**Required action:** Write out, please, the lines from the beginning of the material to the line with "Очевидно, полный перебор", including both ends and nothing else.

**Entries shown:**
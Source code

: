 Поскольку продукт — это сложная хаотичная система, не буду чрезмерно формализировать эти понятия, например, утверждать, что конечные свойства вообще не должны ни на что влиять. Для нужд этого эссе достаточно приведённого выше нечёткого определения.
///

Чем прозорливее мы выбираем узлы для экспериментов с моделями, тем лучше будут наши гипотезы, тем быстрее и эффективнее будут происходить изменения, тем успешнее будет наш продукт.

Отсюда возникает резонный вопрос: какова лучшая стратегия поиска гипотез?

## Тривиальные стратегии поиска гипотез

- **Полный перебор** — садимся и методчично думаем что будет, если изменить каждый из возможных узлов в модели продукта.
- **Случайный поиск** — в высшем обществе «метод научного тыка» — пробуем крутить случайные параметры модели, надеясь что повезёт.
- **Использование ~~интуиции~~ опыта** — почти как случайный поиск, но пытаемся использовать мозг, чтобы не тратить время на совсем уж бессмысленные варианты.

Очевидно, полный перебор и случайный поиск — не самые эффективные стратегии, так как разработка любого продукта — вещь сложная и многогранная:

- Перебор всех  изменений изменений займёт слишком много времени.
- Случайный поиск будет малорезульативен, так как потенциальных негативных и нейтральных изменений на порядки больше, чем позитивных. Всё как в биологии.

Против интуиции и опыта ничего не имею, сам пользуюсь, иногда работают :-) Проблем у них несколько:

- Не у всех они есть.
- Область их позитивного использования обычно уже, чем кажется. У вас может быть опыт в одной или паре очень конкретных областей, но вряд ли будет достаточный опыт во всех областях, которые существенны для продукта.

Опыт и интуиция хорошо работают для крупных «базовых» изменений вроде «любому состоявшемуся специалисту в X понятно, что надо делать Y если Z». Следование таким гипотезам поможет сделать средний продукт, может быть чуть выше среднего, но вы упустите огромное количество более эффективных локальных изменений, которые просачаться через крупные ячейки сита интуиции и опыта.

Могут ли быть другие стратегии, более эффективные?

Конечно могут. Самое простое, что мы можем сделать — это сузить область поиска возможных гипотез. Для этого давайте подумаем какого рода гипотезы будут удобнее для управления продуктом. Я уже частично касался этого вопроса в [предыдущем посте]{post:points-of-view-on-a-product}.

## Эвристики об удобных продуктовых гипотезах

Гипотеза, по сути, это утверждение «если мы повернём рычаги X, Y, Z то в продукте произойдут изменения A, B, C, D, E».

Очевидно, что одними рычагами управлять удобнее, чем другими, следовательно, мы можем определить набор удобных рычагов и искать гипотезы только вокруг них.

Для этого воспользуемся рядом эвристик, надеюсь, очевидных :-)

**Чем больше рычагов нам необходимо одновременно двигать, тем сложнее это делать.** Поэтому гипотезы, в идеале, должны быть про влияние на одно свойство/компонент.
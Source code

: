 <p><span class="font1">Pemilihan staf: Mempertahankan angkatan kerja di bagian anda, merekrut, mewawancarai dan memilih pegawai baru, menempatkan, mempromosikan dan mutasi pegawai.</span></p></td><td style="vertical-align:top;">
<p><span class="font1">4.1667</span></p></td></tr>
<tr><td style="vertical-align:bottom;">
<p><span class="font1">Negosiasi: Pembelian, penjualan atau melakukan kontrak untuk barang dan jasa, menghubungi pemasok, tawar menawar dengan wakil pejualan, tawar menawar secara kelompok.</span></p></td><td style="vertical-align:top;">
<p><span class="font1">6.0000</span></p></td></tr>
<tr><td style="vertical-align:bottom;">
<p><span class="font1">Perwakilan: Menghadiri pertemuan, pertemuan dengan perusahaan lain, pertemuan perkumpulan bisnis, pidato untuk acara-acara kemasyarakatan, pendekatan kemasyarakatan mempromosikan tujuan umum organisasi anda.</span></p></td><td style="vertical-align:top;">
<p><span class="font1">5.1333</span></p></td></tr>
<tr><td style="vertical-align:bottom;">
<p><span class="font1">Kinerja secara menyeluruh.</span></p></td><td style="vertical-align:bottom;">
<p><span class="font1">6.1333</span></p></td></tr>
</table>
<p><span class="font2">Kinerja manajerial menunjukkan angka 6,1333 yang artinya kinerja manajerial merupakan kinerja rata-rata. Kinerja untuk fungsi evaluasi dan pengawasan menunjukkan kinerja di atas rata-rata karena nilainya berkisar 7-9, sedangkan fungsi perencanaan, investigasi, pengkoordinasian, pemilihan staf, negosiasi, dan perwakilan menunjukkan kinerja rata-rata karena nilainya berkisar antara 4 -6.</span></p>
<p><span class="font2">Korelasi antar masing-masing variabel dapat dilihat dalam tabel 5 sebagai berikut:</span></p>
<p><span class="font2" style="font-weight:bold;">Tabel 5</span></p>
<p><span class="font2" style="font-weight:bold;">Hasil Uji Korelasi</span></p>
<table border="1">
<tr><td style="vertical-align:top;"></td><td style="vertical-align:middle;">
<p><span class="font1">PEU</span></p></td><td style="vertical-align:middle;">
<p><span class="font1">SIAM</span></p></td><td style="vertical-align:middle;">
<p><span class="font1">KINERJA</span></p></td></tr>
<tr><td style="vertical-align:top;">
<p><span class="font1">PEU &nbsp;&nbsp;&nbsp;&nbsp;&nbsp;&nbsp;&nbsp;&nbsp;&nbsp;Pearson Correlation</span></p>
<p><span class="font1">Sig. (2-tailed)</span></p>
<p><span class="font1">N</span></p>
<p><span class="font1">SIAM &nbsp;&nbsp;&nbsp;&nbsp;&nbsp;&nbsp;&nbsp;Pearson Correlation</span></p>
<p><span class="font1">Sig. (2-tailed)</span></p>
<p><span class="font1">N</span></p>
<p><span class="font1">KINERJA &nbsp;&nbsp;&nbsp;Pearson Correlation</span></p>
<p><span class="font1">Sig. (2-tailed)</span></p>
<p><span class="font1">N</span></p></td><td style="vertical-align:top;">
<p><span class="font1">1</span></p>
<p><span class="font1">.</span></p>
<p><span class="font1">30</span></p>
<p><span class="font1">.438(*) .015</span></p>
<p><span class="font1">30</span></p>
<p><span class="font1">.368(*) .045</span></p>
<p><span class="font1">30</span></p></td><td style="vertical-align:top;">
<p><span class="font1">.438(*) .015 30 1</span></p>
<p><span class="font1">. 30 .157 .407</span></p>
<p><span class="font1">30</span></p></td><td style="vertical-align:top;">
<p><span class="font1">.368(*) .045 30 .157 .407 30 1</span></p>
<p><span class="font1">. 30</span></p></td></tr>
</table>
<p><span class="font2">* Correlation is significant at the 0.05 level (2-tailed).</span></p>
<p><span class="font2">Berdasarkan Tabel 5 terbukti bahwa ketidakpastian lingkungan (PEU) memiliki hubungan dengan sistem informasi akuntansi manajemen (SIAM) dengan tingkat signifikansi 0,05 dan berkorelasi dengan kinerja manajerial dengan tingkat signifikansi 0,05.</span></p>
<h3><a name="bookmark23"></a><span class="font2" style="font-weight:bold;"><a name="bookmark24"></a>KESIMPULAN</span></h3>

**Task response:**
Source code

: Поскольку продукт — это сложная хаотичная система, не буду чрезмерно формализировать эти понятия, например, утверждать, что конечные свойства вообще не должны ни на что влиять. Для нужд этого эссе достаточно приведённого выше нечёткого определения.
///

Чем прозорливее мы выбираем узлы для экспериментов с моделями, тем лучше будут наши гипотезы, тем быстрее и эффективнее будут происходить изменения, тем успешнее будет наш продукт.

Отсюда возникает резонный вопрос: какова лучшая стратегия поиска гипотез?

## Тривиальные стратегии поиска гипотез

- **Полный перебор** — садимся и методчично думаем что будет, если изменить каждый из возможных узлов в модели продукта.
- **Случайный поиск** — в высшем обществе «метод научного тыка» — пробуем крутить случайные параметры модели, надеясь что повезёт.
- **Использование ~~интуиции~~ опыта** — почти как случайный поиск, но пытаемся использовать мозг, чтобы не тратить время на совсем уж бессмысленные варианты.

Очевидно, полный перебор и случайный поиск — не самые эффективные стратегии, так как разработка любого продукта — вещь сложная и многогранная:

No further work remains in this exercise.